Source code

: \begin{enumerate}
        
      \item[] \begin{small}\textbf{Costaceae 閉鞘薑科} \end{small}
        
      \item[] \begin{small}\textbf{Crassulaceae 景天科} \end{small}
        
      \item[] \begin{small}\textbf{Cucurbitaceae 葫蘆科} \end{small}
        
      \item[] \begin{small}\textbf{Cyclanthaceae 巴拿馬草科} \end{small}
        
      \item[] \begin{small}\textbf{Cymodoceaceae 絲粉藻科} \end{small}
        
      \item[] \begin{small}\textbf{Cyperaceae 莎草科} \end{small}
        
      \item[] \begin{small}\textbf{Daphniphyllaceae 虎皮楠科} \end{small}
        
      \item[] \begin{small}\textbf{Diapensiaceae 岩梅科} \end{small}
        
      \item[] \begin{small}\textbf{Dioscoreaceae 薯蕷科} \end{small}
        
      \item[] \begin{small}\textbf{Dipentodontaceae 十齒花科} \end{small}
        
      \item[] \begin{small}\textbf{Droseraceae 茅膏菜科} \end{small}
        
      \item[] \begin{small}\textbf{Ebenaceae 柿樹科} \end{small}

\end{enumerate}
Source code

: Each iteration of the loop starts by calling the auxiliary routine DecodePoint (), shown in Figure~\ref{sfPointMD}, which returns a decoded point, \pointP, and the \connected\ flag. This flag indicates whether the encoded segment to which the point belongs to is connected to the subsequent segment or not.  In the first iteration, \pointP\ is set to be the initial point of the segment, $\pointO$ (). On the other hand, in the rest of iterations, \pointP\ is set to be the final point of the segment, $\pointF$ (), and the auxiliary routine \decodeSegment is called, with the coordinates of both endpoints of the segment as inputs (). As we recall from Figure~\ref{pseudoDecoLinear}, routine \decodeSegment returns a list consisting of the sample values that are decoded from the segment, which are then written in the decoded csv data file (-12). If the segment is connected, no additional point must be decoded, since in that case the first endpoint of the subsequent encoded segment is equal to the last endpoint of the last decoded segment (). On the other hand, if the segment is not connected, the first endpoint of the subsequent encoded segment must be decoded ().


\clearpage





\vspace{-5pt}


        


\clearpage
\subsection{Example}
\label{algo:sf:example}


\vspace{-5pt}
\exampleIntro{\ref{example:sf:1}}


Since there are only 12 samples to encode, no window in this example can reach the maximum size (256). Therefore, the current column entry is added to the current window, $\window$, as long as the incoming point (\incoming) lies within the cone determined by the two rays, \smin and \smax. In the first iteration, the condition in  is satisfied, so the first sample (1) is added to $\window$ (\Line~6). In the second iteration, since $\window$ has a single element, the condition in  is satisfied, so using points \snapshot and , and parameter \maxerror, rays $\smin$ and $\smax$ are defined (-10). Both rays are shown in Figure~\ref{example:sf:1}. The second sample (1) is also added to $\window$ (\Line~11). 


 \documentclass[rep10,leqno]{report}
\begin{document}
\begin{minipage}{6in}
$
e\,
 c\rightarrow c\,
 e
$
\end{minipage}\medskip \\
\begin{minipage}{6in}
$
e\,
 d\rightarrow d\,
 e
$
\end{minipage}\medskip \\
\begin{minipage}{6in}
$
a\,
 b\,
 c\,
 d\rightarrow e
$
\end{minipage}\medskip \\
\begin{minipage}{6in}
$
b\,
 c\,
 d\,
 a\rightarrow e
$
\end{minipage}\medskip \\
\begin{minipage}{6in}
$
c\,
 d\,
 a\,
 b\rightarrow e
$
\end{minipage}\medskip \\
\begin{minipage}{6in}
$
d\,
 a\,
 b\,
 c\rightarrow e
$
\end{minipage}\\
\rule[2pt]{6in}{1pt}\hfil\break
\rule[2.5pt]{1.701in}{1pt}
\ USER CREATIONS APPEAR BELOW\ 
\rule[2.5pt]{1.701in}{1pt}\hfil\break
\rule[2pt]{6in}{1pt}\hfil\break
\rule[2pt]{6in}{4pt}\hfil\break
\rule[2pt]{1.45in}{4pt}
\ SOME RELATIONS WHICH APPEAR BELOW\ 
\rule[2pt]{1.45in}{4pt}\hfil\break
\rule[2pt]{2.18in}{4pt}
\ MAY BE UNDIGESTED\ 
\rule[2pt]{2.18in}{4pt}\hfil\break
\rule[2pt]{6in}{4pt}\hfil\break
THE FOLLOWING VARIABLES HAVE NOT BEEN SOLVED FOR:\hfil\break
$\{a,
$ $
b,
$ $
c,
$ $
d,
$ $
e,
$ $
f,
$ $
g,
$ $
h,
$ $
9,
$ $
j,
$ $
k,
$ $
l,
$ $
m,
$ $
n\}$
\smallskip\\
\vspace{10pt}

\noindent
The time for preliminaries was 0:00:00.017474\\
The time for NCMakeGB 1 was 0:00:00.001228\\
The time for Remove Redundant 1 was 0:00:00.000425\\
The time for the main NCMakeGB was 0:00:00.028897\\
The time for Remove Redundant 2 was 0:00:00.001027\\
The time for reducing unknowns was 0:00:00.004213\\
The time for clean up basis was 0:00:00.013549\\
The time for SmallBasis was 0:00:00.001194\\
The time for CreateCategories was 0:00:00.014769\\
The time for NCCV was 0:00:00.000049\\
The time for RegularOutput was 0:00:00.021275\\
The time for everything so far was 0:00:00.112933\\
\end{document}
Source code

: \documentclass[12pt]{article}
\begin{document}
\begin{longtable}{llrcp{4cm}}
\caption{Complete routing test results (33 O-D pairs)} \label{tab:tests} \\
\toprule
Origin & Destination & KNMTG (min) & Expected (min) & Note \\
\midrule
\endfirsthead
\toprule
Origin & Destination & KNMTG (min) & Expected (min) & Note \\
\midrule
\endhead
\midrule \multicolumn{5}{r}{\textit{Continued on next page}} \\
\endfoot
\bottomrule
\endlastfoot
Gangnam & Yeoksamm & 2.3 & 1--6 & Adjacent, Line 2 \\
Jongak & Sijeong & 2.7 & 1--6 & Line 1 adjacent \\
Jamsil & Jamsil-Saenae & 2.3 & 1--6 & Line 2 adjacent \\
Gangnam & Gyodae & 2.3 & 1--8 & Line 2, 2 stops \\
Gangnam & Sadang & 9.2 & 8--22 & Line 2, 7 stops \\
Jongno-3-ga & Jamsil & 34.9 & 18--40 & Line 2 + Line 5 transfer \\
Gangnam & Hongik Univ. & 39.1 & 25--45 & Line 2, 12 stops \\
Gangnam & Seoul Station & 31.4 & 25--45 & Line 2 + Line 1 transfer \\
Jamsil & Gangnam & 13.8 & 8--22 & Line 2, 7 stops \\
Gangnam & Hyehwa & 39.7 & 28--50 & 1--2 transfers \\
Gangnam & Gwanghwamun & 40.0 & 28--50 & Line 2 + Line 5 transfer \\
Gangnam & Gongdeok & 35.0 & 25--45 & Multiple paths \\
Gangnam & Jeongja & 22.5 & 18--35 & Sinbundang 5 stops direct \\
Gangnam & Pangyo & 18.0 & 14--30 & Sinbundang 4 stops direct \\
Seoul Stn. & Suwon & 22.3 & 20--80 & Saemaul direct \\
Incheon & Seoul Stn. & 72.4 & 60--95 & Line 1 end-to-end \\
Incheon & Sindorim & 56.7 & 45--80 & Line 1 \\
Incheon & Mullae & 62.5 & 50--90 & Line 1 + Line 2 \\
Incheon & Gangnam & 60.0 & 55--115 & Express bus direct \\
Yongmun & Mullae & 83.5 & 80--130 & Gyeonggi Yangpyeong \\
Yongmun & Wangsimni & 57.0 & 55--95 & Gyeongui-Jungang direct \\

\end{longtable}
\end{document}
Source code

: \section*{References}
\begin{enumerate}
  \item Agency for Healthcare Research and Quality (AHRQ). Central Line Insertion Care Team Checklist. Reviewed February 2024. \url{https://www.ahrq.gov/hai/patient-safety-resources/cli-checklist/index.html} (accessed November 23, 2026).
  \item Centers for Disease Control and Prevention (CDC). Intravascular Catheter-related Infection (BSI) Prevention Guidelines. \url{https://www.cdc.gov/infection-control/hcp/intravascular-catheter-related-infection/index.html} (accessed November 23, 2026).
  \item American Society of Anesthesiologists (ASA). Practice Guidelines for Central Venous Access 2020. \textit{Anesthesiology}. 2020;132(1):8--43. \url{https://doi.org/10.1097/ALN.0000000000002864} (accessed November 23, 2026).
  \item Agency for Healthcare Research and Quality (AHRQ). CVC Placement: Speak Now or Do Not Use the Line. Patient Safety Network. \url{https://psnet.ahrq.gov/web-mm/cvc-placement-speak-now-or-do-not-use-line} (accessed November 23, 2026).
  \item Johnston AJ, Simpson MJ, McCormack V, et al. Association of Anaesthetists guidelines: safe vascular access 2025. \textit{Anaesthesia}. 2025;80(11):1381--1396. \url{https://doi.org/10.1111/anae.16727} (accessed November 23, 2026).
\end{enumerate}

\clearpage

Exercise directions: Copy each line containing the word "AHRQ" from the data.

Solution to this task:
  \item Agency for Healthcare Research and Quality (AHRQ). Central Line Insertion Care Team Checklist. Reviewed February 2024. \url{https://www.ahrq.gov/hai/patient-safety-resources/cli-checklist/index.html} (accessed November 23, 2026).
  \item Agency for Healthcare Research and Quality (AHRQ). CVC Placement: Speak Now or Do Not Use the Line. Patient Safety Network. \url{https://psnet.ahrq.gov/web-mm/cvc-placement-speak-now-or-do-not-use-line} (accessed November 23, 2026).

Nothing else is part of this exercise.